The log tells us it’s in the hundreds place, but we know that anything in the hundreds (from 100 to 999) has 3 digits.

By adding 1 to the result, we essentially round up from this “order of magnitude” to the actual number of digits.

We have to take the floor because the result isn’t always clean.

Consider the cases of 553 and 999:

$\log_{10}(553) = 2.472$
$\lfloor\log_{10}(553)\rfloor = 2$
$\lfloor\log_{10}(553)\rfloor + 1 = 3$

$\log_{10}(999) = 2.999$
$\lfloor\log_{10}(999)\rfloor = 2$
$\lfloor\log_{10}(999)\rfloor + 1 = 3$

This works because the number of digits is always one more than its logarithm’s floor value for numbers in base 10.

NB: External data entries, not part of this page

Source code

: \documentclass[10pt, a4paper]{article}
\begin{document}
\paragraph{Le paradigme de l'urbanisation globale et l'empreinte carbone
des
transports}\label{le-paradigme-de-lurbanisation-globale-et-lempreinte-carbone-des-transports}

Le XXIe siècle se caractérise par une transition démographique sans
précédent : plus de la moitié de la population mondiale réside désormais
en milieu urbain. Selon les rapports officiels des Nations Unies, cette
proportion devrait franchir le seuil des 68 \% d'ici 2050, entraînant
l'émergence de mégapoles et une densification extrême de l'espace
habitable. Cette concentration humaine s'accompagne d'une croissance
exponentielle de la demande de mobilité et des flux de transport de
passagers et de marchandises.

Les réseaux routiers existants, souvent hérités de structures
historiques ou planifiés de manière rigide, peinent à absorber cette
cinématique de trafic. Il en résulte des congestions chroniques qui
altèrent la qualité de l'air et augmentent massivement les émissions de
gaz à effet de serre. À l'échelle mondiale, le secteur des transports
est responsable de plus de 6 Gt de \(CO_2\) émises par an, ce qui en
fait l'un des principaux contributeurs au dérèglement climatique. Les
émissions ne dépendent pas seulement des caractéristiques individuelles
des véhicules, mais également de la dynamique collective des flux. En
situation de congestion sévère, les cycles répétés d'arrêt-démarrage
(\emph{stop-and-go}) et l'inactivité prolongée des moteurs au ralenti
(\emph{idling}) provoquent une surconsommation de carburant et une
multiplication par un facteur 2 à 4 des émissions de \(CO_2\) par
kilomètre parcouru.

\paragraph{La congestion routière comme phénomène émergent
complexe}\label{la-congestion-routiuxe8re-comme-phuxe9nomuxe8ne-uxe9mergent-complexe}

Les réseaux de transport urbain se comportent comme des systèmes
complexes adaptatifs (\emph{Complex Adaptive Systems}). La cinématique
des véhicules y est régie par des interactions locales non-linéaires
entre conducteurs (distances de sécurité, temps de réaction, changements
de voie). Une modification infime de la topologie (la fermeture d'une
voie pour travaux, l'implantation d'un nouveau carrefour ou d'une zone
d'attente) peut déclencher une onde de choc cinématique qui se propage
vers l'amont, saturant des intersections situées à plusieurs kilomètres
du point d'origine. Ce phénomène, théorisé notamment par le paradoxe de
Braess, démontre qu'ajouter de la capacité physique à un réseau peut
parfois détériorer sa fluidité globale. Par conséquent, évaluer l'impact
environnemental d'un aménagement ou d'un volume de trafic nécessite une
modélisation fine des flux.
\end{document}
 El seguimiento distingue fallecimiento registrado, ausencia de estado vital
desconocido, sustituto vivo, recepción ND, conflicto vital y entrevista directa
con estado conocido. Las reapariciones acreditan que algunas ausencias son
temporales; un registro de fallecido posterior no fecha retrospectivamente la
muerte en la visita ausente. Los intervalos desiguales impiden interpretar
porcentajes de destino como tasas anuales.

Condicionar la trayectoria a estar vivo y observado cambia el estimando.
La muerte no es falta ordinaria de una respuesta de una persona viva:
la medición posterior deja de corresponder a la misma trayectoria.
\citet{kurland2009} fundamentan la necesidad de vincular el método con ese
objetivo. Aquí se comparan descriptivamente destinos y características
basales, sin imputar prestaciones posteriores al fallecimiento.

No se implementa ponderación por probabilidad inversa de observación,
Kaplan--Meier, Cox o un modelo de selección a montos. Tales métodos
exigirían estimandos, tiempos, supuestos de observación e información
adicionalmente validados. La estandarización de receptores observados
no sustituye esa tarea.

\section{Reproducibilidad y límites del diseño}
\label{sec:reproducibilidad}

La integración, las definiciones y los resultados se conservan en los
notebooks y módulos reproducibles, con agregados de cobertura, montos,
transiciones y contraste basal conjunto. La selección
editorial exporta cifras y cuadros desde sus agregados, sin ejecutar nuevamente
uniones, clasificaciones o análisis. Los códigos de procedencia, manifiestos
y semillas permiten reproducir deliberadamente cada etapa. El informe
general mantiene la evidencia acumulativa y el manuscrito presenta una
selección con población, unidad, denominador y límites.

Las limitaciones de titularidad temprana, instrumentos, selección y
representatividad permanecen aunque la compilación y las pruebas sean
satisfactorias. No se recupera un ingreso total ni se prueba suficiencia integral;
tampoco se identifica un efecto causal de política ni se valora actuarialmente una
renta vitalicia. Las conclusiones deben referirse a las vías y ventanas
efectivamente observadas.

The formula $(1 + k \cdot \log_{10}(2))$ therefore calculates the number of digits in $2^k$ by using the log to find its order of magnitude in base 10, and then adjusting for the fact that the number of digits is one more than that magnitude.

Let’s try to verify the result:

We’ll calculate the number of digits in two ways using a Python script, with the first method being the formula, and the other by converting $2^k$ to a string and getting its length. Finally we’ll compare the results and note the differences.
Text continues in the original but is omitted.